In 2011, Fujifilm and IBM announced that they had been able to record 29.5 billion bits per square inch with magnetic-tape media developed using Barium Ferrite (BaFe) particles and nanotechnologies, allowing drives with true (uncompressed) tape capacity of 35 TB. The technology was not expected to be commercially available for at least a decade.

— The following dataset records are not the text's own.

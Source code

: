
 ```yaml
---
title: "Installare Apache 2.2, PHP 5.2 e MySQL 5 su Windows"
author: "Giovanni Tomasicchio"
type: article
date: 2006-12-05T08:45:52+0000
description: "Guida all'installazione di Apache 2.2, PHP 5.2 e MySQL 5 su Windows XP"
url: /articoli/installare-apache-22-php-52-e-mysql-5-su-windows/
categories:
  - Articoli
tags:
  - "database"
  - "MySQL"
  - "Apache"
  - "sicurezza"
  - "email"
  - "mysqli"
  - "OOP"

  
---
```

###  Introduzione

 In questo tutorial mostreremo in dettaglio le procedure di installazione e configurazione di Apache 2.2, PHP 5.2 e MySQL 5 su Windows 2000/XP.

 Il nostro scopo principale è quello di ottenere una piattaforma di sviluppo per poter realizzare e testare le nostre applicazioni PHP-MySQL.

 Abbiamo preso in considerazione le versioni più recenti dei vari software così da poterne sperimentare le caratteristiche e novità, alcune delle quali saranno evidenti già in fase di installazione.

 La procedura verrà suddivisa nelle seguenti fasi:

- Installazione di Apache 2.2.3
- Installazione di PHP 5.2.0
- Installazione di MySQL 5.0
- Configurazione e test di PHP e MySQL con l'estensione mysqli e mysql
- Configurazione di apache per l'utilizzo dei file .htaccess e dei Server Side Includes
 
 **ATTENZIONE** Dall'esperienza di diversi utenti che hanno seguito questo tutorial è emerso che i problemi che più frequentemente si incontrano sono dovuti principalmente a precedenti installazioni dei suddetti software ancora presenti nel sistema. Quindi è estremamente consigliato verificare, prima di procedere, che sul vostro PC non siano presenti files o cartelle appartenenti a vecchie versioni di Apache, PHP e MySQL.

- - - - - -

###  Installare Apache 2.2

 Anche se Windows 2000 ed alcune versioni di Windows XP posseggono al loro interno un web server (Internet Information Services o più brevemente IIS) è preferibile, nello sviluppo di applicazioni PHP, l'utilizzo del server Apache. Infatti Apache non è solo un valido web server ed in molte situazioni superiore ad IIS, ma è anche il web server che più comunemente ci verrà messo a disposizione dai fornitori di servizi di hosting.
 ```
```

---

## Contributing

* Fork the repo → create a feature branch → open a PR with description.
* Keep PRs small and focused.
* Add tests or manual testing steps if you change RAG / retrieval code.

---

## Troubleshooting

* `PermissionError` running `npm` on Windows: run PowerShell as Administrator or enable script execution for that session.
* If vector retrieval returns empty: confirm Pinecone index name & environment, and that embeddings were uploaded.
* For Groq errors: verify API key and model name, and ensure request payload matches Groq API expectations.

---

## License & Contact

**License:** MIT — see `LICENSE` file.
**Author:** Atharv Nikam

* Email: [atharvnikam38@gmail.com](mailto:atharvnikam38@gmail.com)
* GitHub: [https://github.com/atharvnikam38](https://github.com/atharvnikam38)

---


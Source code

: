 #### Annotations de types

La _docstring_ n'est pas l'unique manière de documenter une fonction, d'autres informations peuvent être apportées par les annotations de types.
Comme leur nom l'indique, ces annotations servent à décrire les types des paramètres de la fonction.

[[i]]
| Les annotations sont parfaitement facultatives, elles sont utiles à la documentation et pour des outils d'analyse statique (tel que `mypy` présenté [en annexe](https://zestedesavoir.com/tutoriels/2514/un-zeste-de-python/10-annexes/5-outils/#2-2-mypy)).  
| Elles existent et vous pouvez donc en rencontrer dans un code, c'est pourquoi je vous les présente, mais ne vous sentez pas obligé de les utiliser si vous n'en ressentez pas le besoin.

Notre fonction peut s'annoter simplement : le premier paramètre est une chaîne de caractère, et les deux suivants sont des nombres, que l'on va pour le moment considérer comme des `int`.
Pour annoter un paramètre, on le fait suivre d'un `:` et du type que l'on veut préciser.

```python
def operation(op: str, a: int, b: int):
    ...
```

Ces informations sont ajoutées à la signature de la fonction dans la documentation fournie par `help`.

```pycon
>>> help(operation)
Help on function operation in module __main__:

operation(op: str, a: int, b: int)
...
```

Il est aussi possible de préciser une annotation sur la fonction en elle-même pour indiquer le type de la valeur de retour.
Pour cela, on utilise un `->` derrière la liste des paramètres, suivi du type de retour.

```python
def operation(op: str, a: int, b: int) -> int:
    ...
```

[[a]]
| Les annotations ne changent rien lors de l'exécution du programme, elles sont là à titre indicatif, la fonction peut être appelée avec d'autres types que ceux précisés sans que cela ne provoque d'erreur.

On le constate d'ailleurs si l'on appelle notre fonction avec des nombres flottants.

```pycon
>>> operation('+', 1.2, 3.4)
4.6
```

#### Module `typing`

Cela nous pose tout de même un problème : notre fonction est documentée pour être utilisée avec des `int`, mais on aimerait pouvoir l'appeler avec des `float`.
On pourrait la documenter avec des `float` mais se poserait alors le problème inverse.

In 2014, Sony and IBM announced that they had been able to record 148 billion bits per square inch with magnetic tape media developed using a new vacuum thin-film forming technology able to form extremely fine crystal particles, allowing true tape capacity of 185 TB.

On December 15, 2020, Fujifilm and IBM announced a Strontium Ferrite (SrFe) technology able, in theory, to store 580 TB per tape cartridge.